* [Records]:
== == ==
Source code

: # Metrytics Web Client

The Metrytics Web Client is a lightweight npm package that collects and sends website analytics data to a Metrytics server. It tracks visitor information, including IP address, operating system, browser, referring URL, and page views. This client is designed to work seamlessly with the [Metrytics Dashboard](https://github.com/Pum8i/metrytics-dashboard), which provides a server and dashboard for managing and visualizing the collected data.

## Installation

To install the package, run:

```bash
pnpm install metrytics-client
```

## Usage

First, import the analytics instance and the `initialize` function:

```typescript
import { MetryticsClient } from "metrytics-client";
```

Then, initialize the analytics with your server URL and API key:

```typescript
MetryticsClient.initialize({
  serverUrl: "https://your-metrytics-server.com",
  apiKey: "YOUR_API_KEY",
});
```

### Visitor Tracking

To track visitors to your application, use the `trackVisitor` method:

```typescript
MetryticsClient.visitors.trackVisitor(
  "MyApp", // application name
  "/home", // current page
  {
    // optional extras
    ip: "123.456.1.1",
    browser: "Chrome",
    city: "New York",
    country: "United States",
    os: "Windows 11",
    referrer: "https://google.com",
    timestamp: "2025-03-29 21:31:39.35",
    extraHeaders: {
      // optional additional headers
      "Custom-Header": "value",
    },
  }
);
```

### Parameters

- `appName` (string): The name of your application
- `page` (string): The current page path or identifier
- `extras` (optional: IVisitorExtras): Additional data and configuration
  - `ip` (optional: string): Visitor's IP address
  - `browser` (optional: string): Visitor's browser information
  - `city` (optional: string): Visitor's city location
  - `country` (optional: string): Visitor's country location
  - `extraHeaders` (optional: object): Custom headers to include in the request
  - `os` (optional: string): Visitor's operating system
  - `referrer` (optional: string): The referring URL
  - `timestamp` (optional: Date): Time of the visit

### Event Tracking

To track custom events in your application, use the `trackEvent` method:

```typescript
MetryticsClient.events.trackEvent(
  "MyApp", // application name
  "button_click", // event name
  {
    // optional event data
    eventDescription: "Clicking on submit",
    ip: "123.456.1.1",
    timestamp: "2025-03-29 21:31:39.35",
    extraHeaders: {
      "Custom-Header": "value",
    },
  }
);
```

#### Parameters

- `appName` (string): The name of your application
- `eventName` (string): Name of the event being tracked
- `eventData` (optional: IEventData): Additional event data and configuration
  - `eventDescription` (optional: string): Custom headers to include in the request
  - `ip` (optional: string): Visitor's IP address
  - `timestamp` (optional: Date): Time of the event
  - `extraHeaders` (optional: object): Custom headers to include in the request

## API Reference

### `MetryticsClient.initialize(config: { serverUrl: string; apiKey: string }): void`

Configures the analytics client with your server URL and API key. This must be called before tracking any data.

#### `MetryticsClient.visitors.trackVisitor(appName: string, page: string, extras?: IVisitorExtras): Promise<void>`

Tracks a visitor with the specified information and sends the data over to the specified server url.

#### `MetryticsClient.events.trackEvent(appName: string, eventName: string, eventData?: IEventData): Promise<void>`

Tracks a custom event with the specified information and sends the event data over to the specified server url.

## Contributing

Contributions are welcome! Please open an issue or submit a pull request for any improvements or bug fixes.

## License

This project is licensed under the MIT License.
== == ==
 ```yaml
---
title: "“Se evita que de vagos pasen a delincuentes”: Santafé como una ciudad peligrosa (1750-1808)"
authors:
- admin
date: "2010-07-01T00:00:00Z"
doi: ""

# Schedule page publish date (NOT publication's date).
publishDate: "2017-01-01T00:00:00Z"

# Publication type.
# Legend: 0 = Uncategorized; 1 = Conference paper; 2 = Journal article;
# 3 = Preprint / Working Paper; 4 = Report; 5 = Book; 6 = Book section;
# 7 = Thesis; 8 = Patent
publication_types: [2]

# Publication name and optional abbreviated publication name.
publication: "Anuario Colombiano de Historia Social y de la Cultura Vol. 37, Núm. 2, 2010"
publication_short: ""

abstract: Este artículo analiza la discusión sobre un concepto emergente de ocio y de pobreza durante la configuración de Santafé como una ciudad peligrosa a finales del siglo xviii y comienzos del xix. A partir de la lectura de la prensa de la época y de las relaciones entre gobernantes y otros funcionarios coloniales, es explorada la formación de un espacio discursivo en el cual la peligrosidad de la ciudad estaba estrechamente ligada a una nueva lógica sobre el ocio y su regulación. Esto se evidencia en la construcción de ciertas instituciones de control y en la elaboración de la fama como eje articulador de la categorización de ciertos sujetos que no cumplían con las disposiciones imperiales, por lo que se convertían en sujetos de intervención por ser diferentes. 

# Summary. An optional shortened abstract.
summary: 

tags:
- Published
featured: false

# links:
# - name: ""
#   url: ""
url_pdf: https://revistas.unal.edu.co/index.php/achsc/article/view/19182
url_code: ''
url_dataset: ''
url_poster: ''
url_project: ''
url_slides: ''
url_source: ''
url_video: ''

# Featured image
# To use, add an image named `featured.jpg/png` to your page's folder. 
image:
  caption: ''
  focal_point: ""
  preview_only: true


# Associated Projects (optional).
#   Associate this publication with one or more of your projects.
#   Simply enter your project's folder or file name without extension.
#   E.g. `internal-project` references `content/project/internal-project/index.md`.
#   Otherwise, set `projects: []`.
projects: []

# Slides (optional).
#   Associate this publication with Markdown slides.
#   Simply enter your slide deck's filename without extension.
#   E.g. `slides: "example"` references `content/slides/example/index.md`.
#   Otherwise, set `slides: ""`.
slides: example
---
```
== == ==
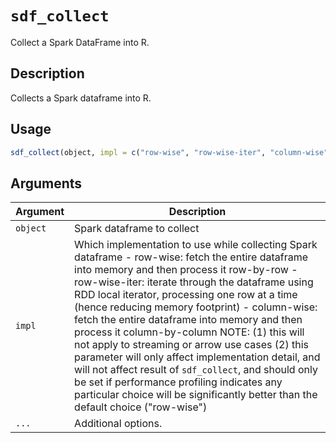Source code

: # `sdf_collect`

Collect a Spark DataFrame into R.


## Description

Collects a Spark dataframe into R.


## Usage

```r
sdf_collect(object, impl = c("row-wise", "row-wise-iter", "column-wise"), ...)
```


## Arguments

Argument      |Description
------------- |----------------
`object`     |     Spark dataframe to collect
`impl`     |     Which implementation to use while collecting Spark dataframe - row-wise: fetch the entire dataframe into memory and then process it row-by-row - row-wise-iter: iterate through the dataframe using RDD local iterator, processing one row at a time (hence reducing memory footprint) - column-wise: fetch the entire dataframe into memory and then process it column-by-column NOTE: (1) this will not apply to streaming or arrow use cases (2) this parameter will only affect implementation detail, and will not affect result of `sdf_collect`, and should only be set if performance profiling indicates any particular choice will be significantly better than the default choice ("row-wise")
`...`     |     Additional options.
== == ==
* [To do]:
Find each line above that contains "location", and copy those lines.

* [Solved exercise]:
  - `city` (optional: string): Visitor's city location
  - `country` (optional: string): Visitor's country location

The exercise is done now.